--- Extracted records ---

• • • • •

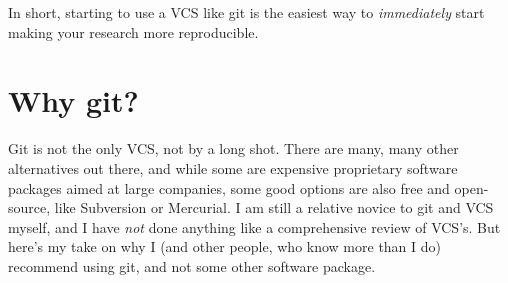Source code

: \documentclass{article}
\begin{document}
In short, starting to use a VCS like git is the easiest way to \emph{immediately} start making your research more reproducible.
\section{Why git?}
\label{sec-4}

Git is not the only VCS, not by a long shot.  There are many, many other alternatives out there, and while some are expensive proprietary software packages aimed at large companies, some good options are also free and open-source, like Subversion or Mercurial.  I am still a relative novice to git and VCS myself, and I have \emph{not} done anything like a comprehensive review of VCS's.  But here's my take on why I (and other people, who know more than I do) recommend using git, and not some other software package.
\end{document}
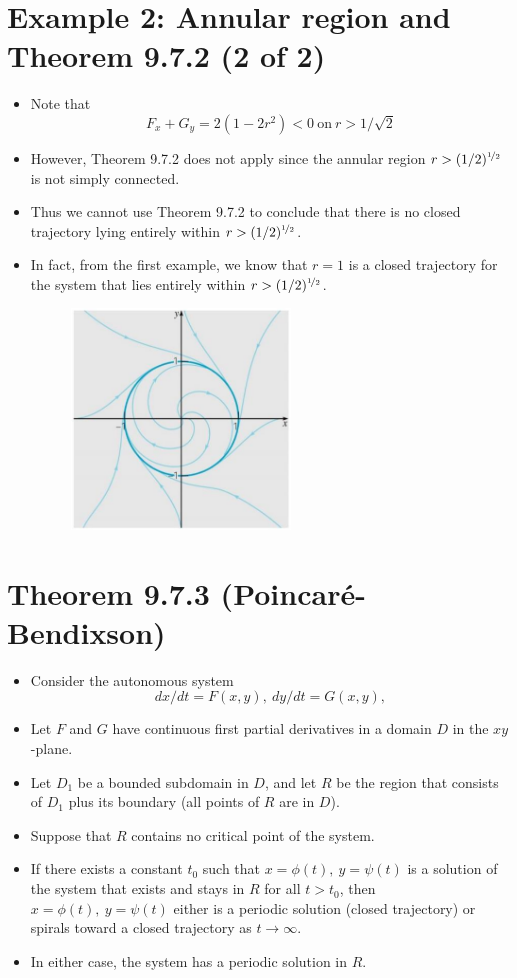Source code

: \documentclass[11pt,a4paper]{article}
\begin{document}
	\section*{Example 2: Annular region and Theorem 9.7.2 (2 of 2)}
	\begin{itemize}
		\item Note that
		$$
		F_x + G_y = 2(1-2r^2)<0\ \text{on}\ r>1/\sqrt{2}
		$$
		\item However, Theorem 9.7.2 does not apply since the annular region $r > (1/2)^{\nicefrac{1}{2}}$ is not simply connected.
		\item Thus we cannot use Theorem 9.7.2 to conclude that there is no closed trajectory lying entirely within $r > (1/2)^{\nicefrac{1}{2}}$.
		\item In fact, from the first example, we know that $r = 1$ is a closed trajectory for the system that lies entirely within $r > (1/2)^{\nicefrac{1}{2}}$.
		\begin{figure}[H]
			\centering
			\includegraphics[width=0.55\textwidth]{figure/Lec19f5.PNG}
		\end{figure}
	\end{itemize}
	\section*{Theorem 9.7.3 (Poincar\'{e}-Bendixson)}
	\begin{itemize}
		\item Consider the autonomous system
		$$
		dx/dt = F(x,y),\ dy/dt = G(x,y),
		$$
		\item Let $F$ and $G$ have continuous first partial derivatives in a domain $D$ in the $xy$-plane.
		\item Let $D_1$ be a bounded subdomain in $D$, and let $R$ be the region that consists of $D_1$ plus its boundary (all points of $R$ are in $D$).
		\item Suppose that $R$ contains no critical point of the system.
		\item If there exists a constant $t_0$ such that $x = \phi(t),\ y = \psi(t)$ is a solution of the system that exists and stays in $R$ for all $t > t_0$, then $x = \phi(t),\ y=\psi(t)$ either is a periodic solution (closed trajectory) or spirals toward a closed trajectory as $t \to \infty$.
		\item In either case, the system has a periodic solution in $R$.
	\end{itemize}
\end{document}
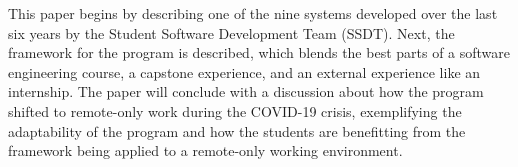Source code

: This paper begins by describing one of the nine systems developed over the last six years by the Student Software Development Team (SSDT). Next, the framework for the program is described, which blends the best parts of a software engineering course, a capstone experience, and an external experience like an internship. The paper will conclude with a discussion about how the program shifted to remote-only work during the COVID-19 crisis, exemplifying the adaptability of the program and how the students are benefitting from the framework being applied to a remote-only working environment.
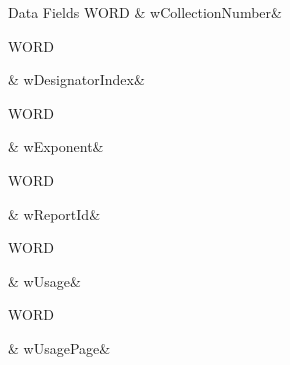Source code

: \begin{DoxyFields}{Data Fields}
\hypertarget{a00003_ad962b6446afb5cdce525b95c0396fe5a}{W\-O\-R\-D}\label{a00003_ad962b6446afb5cdce525b95c0396fe5a}
&
w\-Collection\-Number&
\\
\hline

\hypertarget{a00003_aca3a581b38716dce31cad00c6e75c283}{W\-O\-R\-D}\label{a00003_aca3a581b38716dce31cad00c6e75c283}
&
w\-Designator\-Index&
\\
\hline

\hypertarget{a00003_a23ec7baf057162933a77bd8e3c3c976d}{W\-O\-R\-D}\label{a00003_a23ec7baf057162933a77bd8e3c3c976d}
&
w\-Exponent&
\\
\hline

\hypertarget{a00003_a6664c6e9cad28120cd3f7d7679680b4b}{W\-O\-R\-D}\label{a00003_a6664c6e9cad28120cd3f7d7679680b4b}
&
w\-Report\-Id&
\\
\hline

\hypertarget{a00003_a0d3e1ceaeb1960389350277978573941}{W\-O\-R\-D}\label{a00003_a0d3e1ceaeb1960389350277978573941}
&
w\-Usage&
\\
\hline

\hypertarget{a00003_ab55ab386802010c34f363f9a2615be89}{W\-O\-R\-D}\label{a00003_ab55ab386802010c34f363f9a2615be89}
&
w\-Usage\-Page&
\\
\hline

\end{DoxyFields}
\label{d8/d53/a00081}
\hypertarget{a00003_d8/d53/a00081}{}
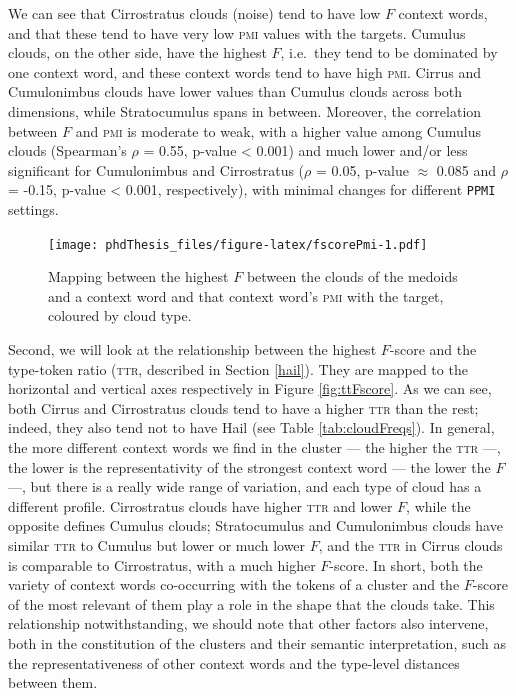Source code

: \documentclass[
]{book}
\begin{document}
We can see that Cirrostratus clouds (noise) tend to have low \(F\) context words, and that these tend to have very low \textsc{pmi} values with the targets. Cumulus clouds, on the other side, have the highest \(F\), i.e.~they tend to be dominated by one context word, and these context words tend to have high \textsc{pmi}. Cirrus and Cumulonimbus clouds have lower values than Cumulus clouds across both dimensions, while Stratocumulus spans in between. Moreover, the correlation between \(F\) and \textsc{pmi} is moderate to weak, with a higher value among Cumulus clouds (Spearman's \(\rho\) = 0.55, p-value \textless{} 0.001) and much lower and/or less significant for Cumulonimbus and Cirrostratus
(\(\rho\) = 0.05, p-value \(\approx\) 0.085 and \(\rho\) = -0.15, p-value \textless{} 0.001, respectively), with minimal changes for different \texttt{PPMI} settings.



\begin{figure}
\centering
\texttt{[image: phdThesis\_files/figure-latex/fscorePmi-1.pdf]}
\caption{\label{fig:fscorePmi}Mapping between the highest \(F\) between the clouds of the medoids and a context word and that context word's \textsc{pmi} with the target, coloured by cloud type.}
\end{figure}

Second, we will look at the relationship between the highest \(F\)-score and the type-token ratio (\textsc{ttr}, described in Section \ref{hail}). They are mapped to the horizontal and vertical axes respectively in Figure \ref{fig:ttFscore}. As we can see, both Cirrus and Cirrostratus clouds tend to have a higher \textsc{ttr} than the rest; indeed, they also tend not to have Hail (see Table \ref{tab:cloudFreqs}). In general, the more different context words we find in the cluster --- the higher the \textsc{ttr} ---, the lower is the representativity of the strongest context word --- the lower the \(F\) ---, but there is a really wide range of variation, and each type of cloud has a different profile. Cirrostratus clouds have higher \textsc{ttr} and lower \(F\), while the opposite defines Cumulus clouds; Stratocumulus and Cumulonimbus clouds have similar \textsc{ttr} to Cumulus but lower or much lower \(F\), and the \textsc{ttr} in Cirrus clouds is comparable to Cirrostratus, with a much higher \(F\)-score.
In short, both the variety of context words co-occurring with the tokens of a cluster and the \(F\)-score of the most relevant of them play a role in the shape that the clouds take. This relationship notwithstanding, we should note that other factors also intervene, both in the constitution of the clusters and their semantic interpretation, such as the representativeness of other context words and the type-level distances between them.
\end{document}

• • • • •

--- Required work ---
Could you copy the listing above exactly, without its pictures?

--- Solved exercise ---
Source code

: \documentclass{article}
\begin{document}
In short, starting to use a VCS like git is the easiest way to \emph{immediately} start making your research more reproducible.
\section{Why git?}
\label{sec-4}

Git is not the only VCS, not by a long shot.  There are many, many other alternatives out there, and while some are expensive proprietary software packages aimed at large companies, some good options are also free and open-source, like Subversion or Mercurial.  I am still a relative novice to git and VCS myself, and I have \emph{not} done anything like a comprehensive review of VCS's.  But here's my take on why I (and other people, who know more than I do) recommend using git, and not some other software package.
\end{document}
Source code

: \documentclass[11pt,a4paper]{article}
\begin{document}
	\section*{Example 2: Annular region and Theorem 9.7.2 (2 of 2)}
	\begin{itemize}
		\item Note that
		$$
		F_x + G_y = 2(1-2r^2)<0\ \text{on}\ r>1/\sqrt{2}
		$$
		\item However, Theorem 9.7.2 does not apply since the annular region $r > (1/2)^{\nicefrac{1}{2}}$ is not simply connected.
		\item Thus we cannot use Theorem 9.7.2 to conclude that there is no closed trajectory lying entirely within $r > (1/2)^{\nicefrac{1}{2}}$.
		\item In fact, from the first example, we know that $r = 1$ is a closed trajectory for the system that lies entirely within $r > (1/2)^{\nicefrac{1}{2}}$.
		\begin{figure}[H]
			\centering
			\includegraphics[width=0.55\textwidth]{figure/Lec19f5.PNG}
		\end{figure}
	\end{itemize}
	\section*{Theorem 9.7.3 (Poincar\'{e}-Bendixson)}
	\begin{itemize}
		\item Consider the autonomous system
		$$
		dx/dt = F(x,y),\ dy/dt = G(x,y),
		$$
		\item Let $F$ and $G$ have continuous first partial derivatives in a domain $D$ in the $xy$-plane.
		\item Let $D_1$ be a bounded subdomain in $D$, and let $R$ be the region that consists of $D_1$ plus its boundary (all points of $R$ are in $D$).
		\item Suppose that $R$ contains no critical point of the system.
		\item If there exists a constant $t_0$ such that $x = \phi(t),\ y = \psi(t)$ is a solution of the system that exists and stays in $R$ for all $t > t_0$, then $x = \phi(t),\ y=\psi(t)$ either is a periodic solution (closed trajectory) or spirals toward a closed trajectory as $t \to \infty$.
		\item In either case, the system has a periodic solution in $R$.
	\end{itemize}
\end{document}
Source code

: This paper begins by describing one of the nine systems developed over the last six years by the Student Software Development Team (SSDT). Next, the framework for the program is described, which blends the best parts of a software engineering course, a capstone experience, and an external experience like an internship. The paper will conclude with a discussion about how the program shifted to remote-only work during the COVID-19 crisis, exemplifying the adaptability of the program and how the students are benefitting from the framework being applied to a remote-only working environment.
Source code

: \begin{DoxyFields}{Data Fields}
\hypertarget{a00003_ad962b6446afb5cdce525b95c0396fe5a}{W\-O\-R\-D}\label{a00003_ad962b6446afb5cdce525b95c0396fe5a}
&
w\-Collection\-Number&
\\
\hline

\hypertarget{a00003_aca3a581b38716dce31cad00c6e75c283}{W\-O\-R\-D}\label{a00003_aca3a581b38716dce31cad00c6e75c283}
&
w\-Designator\-Index&
\\
\hline

\hypertarget{a00003_a23ec7baf057162933a77bd8e3c3c976d}{W\-O\-R\-D}\label{a00003_a23ec7baf057162933a77bd8e3c3c976d}
&
w\-Exponent&
\\
\hline

\hypertarget{a00003_a6664c6e9cad28120cd3f7d7679680b4b}{W\-O\-R\-D}\label{a00003_a6664c6e9cad28120cd3f7d7679680b4b}
&
w\-Report\-Id&
\\
\hline

\hypertarget{a00003_a0d3e1ceaeb1960389350277978573941}{W\-O\-R\-D}\label{a00003_a0d3e1ceaeb1960389350277978573941}
&
w\-Usage&
\\
\hline

\hypertarget{a00003_ab55ab386802010c34f363f9a2615be89}{W\-O\-R\-D}\label{a00003_ab55ab386802010c34f363f9a2615be89}
&
w\-Usage\-Page&
\\
\hline

\end{DoxyFields}
\label{d8/d53/a00081}
\hypertarget{a00003_d8/d53/a00081}{}
Source code

: \documentclass[
]{book}
\begin{document}
We can see that Cirrostratus clouds (noise) tend to have low \(F\) context words, and that these tend to have very low \textsc{pmi} values with the targets. Cumulus clouds, on the other side, have the highest \(F\), i.e.~they tend to be dominated by one context word, and these context words tend to have high \textsc{pmi}. Cirrus and Cumulonimbus clouds have lower values than Cumulus clouds across both dimensions, while Stratocumulus spans in between. Moreover, the correlation between \(F\) and \textsc{pmi} is moderate to weak, with a higher value among Cumulus clouds (Spearman's \(\rho\) = 0.55, p-value \textless{} 0.001) and much lower and/or less significant for Cumulonimbus and Cirrostratus
(\(\rho\) = 0.05, p-value \(\approx\) 0.085 and \(\rho\) = -0.15, p-value \textless{} 0.001, respectively), with minimal changes for different \texttt{PPMI} settings.



\begin{figure}
\centering
\texttt{[image: phdThesis\_files/figure-latex/fscorePmi-1.pdf]}
\caption{\label{fig:fscorePmi}Mapping between the highest \(F\) between the clouds of the medoids and a context word and that context word's \textsc{pmi} with the target, coloured by cloud type.}
\end{figure}

Second, we will look at the relationship between the highest \(F\)-score and the type-token ratio (\textsc{ttr}, described in Section \ref{hail}). They are mapped to the horizontal and vertical axes respectively in Figure \ref{fig:ttFscore}. As we can see, both Cirrus and Cirrostratus clouds tend to have a higher \textsc{ttr} than the rest; indeed, they also tend not to have Hail (see Table \ref{tab:cloudFreqs}). In general, the more different context words we find in the cluster --- the higher the \textsc{ttr} ---, the lower is the representativity of the strongest context word --- the lower the \(F\) ---, but there is a really wide range of variation, and each type of cloud has a different profile. Cirrostratus clouds have higher \textsc{ttr} and lower \(F\), while the opposite defines Cumulus clouds; Stratocumulus and Cumulonimbus clouds have similar \textsc{ttr} to Cumulus but lower or much lower \(F\), and the \textsc{ttr} in Cirrus clouds is comparable to Cirrostratus, with a much higher \(F\)-score.
In short, both the variety of context words co-occurring with the tokens of a cluster and the \(F\)-score of the most relevant of them play a role in the shape that the clouds take. This relationship notwithstanding, we should note that other factors also intervene, both in the constitution of the clusters and their semantic interpretation, such as the representativeness of other context words and the type-level distances between them.
\end{document}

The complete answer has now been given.